Crackheads prefer to make their living by exercising the many other available career skills that most working-class citizens don't take advantage of, like "robbin' muthafuckas with my glock" or "bust tha stereo out that PT Cruiser." Crackheads also don't make their income in the form of a check, nor do they store their savings in a bank for safe-keeping. They prefer a more conveniently accessible means of reaching for their money: "keeping a roll of green in my back pocket." Crackheads also don't spend their money like the average citizen.

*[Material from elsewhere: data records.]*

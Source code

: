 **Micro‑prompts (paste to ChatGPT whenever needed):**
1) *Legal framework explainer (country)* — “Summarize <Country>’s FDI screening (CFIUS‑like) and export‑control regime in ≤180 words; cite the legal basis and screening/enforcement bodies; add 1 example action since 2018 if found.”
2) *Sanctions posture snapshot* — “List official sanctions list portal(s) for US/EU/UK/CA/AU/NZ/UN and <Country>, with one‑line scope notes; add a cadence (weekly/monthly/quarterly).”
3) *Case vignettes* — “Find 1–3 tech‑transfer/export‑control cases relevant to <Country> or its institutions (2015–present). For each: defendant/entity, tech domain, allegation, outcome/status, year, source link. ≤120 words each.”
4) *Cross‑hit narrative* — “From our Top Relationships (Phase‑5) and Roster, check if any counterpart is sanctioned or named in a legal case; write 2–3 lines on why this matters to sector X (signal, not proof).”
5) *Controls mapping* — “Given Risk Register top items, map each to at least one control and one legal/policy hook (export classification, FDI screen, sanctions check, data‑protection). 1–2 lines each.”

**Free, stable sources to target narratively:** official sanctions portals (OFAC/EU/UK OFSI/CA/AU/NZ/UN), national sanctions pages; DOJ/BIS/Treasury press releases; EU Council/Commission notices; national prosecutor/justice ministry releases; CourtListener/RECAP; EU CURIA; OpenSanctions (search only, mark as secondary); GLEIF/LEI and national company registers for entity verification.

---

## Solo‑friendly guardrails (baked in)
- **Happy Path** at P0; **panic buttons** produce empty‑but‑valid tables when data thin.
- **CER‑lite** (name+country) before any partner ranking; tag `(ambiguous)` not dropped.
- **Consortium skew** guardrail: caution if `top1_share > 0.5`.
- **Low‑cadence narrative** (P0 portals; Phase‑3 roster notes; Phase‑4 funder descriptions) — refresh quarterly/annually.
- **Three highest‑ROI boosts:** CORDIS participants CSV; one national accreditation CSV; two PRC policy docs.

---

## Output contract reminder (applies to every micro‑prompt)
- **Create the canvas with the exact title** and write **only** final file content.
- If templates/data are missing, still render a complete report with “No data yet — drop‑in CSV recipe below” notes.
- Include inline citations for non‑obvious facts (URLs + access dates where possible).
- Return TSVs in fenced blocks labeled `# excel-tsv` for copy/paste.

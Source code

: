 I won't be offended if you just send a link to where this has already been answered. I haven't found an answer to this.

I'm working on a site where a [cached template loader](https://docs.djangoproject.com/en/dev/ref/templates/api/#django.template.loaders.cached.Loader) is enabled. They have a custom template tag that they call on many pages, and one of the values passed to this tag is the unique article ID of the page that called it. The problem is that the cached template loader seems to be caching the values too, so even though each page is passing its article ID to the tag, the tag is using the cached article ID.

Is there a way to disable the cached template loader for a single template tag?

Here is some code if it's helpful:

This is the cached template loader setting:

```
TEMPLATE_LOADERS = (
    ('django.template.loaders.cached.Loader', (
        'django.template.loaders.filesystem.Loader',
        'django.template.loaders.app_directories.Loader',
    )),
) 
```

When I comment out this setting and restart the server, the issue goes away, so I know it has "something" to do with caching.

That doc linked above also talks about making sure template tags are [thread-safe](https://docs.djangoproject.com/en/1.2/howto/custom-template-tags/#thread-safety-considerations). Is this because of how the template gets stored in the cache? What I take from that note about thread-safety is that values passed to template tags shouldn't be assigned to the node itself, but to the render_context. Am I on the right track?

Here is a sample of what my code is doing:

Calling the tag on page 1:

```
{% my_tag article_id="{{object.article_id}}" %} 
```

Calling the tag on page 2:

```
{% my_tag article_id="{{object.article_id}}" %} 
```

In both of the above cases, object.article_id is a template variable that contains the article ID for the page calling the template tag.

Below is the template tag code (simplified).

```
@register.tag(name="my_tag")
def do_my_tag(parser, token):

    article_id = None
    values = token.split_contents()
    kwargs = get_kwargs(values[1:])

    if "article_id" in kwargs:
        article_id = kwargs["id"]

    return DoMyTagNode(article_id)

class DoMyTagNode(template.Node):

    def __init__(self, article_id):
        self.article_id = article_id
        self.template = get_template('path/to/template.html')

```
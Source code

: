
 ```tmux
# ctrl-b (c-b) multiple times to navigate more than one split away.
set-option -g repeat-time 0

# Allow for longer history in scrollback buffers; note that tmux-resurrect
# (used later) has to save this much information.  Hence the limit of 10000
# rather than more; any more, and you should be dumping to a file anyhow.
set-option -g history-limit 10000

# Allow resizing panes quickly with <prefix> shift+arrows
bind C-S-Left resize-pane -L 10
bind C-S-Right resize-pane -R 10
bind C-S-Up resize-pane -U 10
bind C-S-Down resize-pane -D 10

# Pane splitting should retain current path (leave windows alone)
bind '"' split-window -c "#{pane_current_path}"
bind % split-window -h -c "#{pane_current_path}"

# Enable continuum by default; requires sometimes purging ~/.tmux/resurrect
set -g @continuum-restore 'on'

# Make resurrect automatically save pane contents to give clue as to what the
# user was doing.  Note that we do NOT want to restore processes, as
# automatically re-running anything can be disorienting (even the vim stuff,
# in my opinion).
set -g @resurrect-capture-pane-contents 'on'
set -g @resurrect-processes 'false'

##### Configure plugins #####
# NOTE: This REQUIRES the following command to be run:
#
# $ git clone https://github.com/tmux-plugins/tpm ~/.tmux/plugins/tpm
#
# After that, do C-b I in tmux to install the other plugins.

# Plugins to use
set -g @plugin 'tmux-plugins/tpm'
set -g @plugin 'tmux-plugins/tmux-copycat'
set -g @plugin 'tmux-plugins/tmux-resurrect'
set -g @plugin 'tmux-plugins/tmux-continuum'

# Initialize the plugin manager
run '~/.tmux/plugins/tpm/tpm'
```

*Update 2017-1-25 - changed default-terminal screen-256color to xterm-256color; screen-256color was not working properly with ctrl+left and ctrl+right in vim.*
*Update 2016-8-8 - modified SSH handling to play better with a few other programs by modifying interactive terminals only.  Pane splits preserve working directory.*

Instead of using their money for groceries or car payments, crackheads prefer to blow all their money at once on crack and other vital necessities, such as liquor or cigarettes.
Crackheads don't like to hurt mother earth so they don't own any type of motor vehicle. Instead, they either walk everywhere they go or borrow a bike from any generous nearby person. However, occasionally a crackhead will use their super radio-wave intellect to sense nearby fires and any other type of emergency situations, and will "commandeer" a nearby vehicle to rush to the scene. After a quick "GIT OUT THE MUTHAFUCKIN' CAR," the crackhead is on his way to making the world a better place.
When it comes to shelter, crackheads couldn't be more generous in these rough economic times. Realizing the current horrendous state of the economy, crackheads whole-heartedly avoid owning a home by putting up shelter in vacant urban areas. Some live in back alley dumpsters, others live in parks, or public restrooms. Some argue that crackheads do own their own homes, known as "crackhouses," an abondoned house usually boarded up and tagged for the sole-purpose of smoking crack in. As it is not entirely known whether or not crackheads actually live in these houses, or just use it to smoke crack in, this theory is still under much debate. However, some crackheads have friends that do own homes and will often "crash" on their friends living room couch. For most crackheads, being able to "crash" on somebody's couch is a sacred covenant between the homeowner and that crackhead, dating all the way back to their early ancestors. After all, what kind of crackhead wouldn't want to sleep on a couch after being awake for 48 hours straight?